Invisible XML is a language for describing the implicit structure of data

tannhaeuser · on July 16, 2022

Hmm, on the one hand this proposal makes XML come full-circle and re-introduce SGML concepts (eg. SHORTREF) that were explicitly omitted from XML as a simplified SGML subset for canonical angle-bracket markup without the need for markup declarations; OTOH, Norm and Steve are fully aware of SGML. I'd really appreciate if whoever wants to re-introduce SGML features to XML would justify and align their proposal with SGML, just as XML has been introduced as a proper, well-aligned subset of SGML.

solardev · on July 16, 2022

Now you can export your SQL dump to YAML, parse it to XML, convert it to JSON, put it in NoSQL, messagepack it into a key-value store and finally be able to query your customer names!

tetris11 · on July 16, 2022

If only things were that easy!

PaulHoule · on July 16, 2022

This looks like a parser generator that makes an object tree in the form of an XML document.

quesomaster9000 · on July 16, 2022

I was going to say the same, it looks like an (E)BNF to AST parser which outputs XML.

My only quandary would be whether the output XML structure could be ambiguous given the parse tree and input (requiring lots of context-dependent if/then logic when interpreting the XML). Perhaps some kind of invisible XML stylesheet could pre-process the AST before outputting the XML.

And secondly, can it handle CSV? If so, along with a command-line app like `jq` it could be an extremely useful addition to the general purpose data munging toolkit.
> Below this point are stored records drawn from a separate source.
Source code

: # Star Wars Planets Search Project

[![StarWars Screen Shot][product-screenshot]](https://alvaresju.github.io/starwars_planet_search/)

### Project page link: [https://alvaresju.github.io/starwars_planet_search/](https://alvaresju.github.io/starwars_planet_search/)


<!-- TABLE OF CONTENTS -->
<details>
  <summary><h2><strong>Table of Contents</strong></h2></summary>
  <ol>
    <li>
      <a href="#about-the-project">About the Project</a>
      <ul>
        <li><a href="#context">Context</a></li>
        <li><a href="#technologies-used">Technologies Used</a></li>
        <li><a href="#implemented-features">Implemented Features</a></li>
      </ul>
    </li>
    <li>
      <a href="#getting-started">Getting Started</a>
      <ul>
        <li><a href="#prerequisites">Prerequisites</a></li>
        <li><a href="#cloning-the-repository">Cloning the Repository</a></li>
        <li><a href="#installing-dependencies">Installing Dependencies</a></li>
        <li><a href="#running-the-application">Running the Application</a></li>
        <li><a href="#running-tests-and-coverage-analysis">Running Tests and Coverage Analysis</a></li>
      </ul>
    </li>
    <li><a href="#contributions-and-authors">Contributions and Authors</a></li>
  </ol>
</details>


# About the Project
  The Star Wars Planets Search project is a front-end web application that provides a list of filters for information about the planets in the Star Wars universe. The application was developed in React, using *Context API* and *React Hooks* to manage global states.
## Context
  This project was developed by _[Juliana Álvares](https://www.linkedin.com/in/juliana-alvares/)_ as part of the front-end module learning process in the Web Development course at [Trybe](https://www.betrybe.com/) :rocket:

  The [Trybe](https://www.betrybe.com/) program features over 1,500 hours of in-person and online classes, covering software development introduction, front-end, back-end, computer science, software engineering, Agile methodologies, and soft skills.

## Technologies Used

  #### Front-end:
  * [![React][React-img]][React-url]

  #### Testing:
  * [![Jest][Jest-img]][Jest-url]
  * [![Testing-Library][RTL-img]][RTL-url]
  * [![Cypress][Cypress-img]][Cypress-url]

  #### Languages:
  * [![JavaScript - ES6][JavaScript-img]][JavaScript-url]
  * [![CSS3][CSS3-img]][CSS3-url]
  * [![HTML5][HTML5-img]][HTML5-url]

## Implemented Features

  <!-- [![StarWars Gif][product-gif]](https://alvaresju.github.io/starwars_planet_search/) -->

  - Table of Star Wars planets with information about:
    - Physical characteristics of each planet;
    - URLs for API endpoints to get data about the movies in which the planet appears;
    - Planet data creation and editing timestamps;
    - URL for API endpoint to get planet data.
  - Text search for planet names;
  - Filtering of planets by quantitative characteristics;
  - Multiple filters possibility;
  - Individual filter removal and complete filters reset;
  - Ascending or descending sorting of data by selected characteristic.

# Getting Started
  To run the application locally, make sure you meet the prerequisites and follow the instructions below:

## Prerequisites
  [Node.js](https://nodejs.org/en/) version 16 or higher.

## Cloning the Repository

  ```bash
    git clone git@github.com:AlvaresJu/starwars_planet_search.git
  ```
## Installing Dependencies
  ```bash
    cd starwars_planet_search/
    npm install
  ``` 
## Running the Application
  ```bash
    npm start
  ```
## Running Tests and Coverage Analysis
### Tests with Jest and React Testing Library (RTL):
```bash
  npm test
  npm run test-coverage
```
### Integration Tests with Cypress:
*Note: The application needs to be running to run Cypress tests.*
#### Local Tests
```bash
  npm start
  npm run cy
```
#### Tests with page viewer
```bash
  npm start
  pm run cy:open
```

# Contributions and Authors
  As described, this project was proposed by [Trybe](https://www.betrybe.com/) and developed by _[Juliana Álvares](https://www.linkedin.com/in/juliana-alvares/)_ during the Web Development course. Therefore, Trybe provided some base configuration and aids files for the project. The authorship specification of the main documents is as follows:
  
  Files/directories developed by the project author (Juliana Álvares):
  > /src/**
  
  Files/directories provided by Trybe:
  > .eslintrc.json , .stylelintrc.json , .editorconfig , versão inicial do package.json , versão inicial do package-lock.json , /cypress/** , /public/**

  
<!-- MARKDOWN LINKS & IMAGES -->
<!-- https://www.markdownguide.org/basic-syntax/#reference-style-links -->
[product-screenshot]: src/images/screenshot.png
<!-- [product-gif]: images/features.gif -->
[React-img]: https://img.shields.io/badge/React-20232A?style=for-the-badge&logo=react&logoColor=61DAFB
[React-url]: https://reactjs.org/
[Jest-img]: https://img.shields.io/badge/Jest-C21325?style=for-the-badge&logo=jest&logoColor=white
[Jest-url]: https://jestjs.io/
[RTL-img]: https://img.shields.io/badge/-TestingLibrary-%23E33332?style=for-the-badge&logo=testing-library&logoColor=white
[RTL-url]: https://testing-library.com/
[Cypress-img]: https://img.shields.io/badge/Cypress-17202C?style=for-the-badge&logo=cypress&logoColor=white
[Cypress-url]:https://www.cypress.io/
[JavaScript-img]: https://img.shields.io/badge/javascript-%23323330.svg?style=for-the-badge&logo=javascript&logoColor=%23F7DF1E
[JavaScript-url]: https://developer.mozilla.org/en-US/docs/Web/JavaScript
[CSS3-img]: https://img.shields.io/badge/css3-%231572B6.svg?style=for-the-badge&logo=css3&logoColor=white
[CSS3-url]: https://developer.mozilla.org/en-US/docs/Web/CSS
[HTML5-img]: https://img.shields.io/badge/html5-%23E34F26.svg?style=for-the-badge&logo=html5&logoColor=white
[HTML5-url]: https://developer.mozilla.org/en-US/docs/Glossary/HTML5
Or do I have to pass the input through a 1000+ byte `sed` script first to normalize it.

sixdimensional · on July 16, 2022

I too was also about to say the same.

I was literally just working on a project with TatSu[1] in Python which contains language elements that are conditional based on patterns in the syntax. I found that the added RegEx matching to EBNF-like syntax was quite powerful.

My only issue was the generated parser appeared to parse the entire content into memory rather than stream parsing.

I haven’t read enough on ixml yet, but, while it seems like while it would unlock many existing toolkits (I never hated XML but went away from it as the industry did), it seems like parsing through an XML format should be done in a stream mapping fashion, and not persisting data, for the XML to be truly “invisible”.

Adding the overhead of XML back into the processing chain… hmm, honestly have to think if the value of accessing the data and XML toolchain is worth it.

I’d almost rather see something that can read any input as a stream with a grammar and produce a stream (that can be materialized) of more optimized, yet open format, that can be compressed but handle complex types.. like protobufs, or flatbuffers. I’m not sure that humans need to read raw data files so long as we have great and open tooling to view data in binary formats (iirc, the biggest argument against XML and the added overhead originally).

[1] https://tatsu.readthedocs.io/en/stable/index.html

secondcoming · on July 16, 2022

+1 XML is to data what UML is to software

ironhaven · on July 16, 2022

> Invisible XML (ixml) is a method for treating non-XML documents as if they were XML, > enabling authors to write documents and data in a format they prefer while providing XML for processes that are more effective with XML content.

Interesting although this seems a little out of date because xml seems to one of the least desirable data formats for modern programming languages. Maybe this is more useful for legacy enterprise use cases that I don’t know about.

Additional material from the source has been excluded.